Description of the task
Once you find the line containing "- Send us a Pull Request with your bug fixes." in the data below, copy it and each following line exactly, up to and including the line containing "- Provide feedback", and nothing else.

======

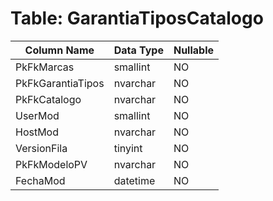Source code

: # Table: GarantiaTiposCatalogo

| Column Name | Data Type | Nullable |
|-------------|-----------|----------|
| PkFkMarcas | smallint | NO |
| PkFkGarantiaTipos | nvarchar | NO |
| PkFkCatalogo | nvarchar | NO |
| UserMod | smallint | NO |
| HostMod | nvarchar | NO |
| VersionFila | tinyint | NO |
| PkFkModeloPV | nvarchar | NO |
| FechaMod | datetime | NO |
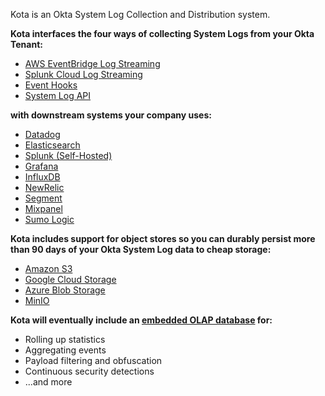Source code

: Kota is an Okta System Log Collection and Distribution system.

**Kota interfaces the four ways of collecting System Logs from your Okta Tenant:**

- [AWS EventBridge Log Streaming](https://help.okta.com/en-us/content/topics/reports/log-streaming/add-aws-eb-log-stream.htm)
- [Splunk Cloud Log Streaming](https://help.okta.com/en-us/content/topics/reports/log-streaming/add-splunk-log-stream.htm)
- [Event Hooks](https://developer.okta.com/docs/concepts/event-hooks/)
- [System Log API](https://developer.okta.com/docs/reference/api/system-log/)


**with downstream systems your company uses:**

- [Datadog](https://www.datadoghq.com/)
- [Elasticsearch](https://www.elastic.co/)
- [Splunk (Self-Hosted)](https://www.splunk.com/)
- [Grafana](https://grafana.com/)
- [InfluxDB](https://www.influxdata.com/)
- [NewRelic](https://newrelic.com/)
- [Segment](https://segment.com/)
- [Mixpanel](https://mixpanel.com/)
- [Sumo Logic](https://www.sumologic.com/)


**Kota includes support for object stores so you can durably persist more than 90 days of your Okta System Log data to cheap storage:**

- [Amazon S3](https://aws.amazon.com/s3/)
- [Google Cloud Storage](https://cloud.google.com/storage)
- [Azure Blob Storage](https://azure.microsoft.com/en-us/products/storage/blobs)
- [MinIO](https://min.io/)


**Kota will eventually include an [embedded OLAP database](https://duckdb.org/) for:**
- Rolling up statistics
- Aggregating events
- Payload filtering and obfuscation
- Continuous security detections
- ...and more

======

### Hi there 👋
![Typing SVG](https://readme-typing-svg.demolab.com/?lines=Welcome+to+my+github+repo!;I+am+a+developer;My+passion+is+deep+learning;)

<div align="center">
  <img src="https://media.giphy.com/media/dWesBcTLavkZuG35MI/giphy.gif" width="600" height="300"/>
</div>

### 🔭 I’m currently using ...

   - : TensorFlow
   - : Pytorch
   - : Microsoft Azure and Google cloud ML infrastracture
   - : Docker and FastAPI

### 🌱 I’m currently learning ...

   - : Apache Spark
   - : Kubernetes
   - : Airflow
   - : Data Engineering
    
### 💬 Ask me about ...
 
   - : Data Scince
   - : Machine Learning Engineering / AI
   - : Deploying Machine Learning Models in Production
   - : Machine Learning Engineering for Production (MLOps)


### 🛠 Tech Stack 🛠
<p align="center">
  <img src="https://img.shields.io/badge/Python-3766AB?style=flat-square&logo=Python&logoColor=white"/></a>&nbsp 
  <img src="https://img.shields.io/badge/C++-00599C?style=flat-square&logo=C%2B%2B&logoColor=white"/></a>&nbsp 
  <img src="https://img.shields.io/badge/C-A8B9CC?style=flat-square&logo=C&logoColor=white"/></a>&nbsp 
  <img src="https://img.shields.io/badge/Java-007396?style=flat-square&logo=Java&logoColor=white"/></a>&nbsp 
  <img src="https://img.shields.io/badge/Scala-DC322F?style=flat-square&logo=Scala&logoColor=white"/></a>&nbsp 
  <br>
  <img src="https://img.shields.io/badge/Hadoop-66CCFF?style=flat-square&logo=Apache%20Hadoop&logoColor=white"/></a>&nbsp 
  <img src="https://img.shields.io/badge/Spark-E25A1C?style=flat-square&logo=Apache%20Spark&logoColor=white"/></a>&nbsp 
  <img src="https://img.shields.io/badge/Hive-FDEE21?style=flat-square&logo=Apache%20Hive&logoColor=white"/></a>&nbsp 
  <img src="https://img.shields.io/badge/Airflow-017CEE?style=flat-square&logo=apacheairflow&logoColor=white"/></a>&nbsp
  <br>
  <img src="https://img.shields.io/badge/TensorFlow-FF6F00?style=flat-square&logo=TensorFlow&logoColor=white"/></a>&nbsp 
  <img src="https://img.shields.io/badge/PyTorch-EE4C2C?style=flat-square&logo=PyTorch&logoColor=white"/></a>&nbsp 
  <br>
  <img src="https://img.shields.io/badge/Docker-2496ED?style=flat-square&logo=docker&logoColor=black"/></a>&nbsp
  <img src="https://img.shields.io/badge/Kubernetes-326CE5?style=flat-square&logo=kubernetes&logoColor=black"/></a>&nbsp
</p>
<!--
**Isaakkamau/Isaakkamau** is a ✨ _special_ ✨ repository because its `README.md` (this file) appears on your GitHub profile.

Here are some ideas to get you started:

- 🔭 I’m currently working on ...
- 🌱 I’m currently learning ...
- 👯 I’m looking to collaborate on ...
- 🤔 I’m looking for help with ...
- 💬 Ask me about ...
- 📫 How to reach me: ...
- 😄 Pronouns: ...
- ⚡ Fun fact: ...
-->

======

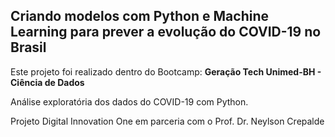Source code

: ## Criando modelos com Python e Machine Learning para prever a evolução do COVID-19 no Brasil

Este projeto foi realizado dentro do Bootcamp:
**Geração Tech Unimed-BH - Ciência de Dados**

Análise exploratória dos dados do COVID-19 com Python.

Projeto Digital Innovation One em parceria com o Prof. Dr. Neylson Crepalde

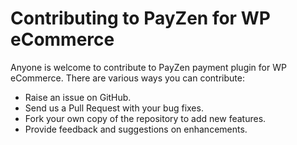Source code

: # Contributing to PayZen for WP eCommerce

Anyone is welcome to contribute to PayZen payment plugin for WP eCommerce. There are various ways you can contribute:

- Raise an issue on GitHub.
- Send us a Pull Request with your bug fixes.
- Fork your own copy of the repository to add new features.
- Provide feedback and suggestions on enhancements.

======

Solution to this task
- Send us a Pull Request with your bug fixes.
- Fork your own copy of the repository to add new features.
- Provide feedback and suggestions on enhancements.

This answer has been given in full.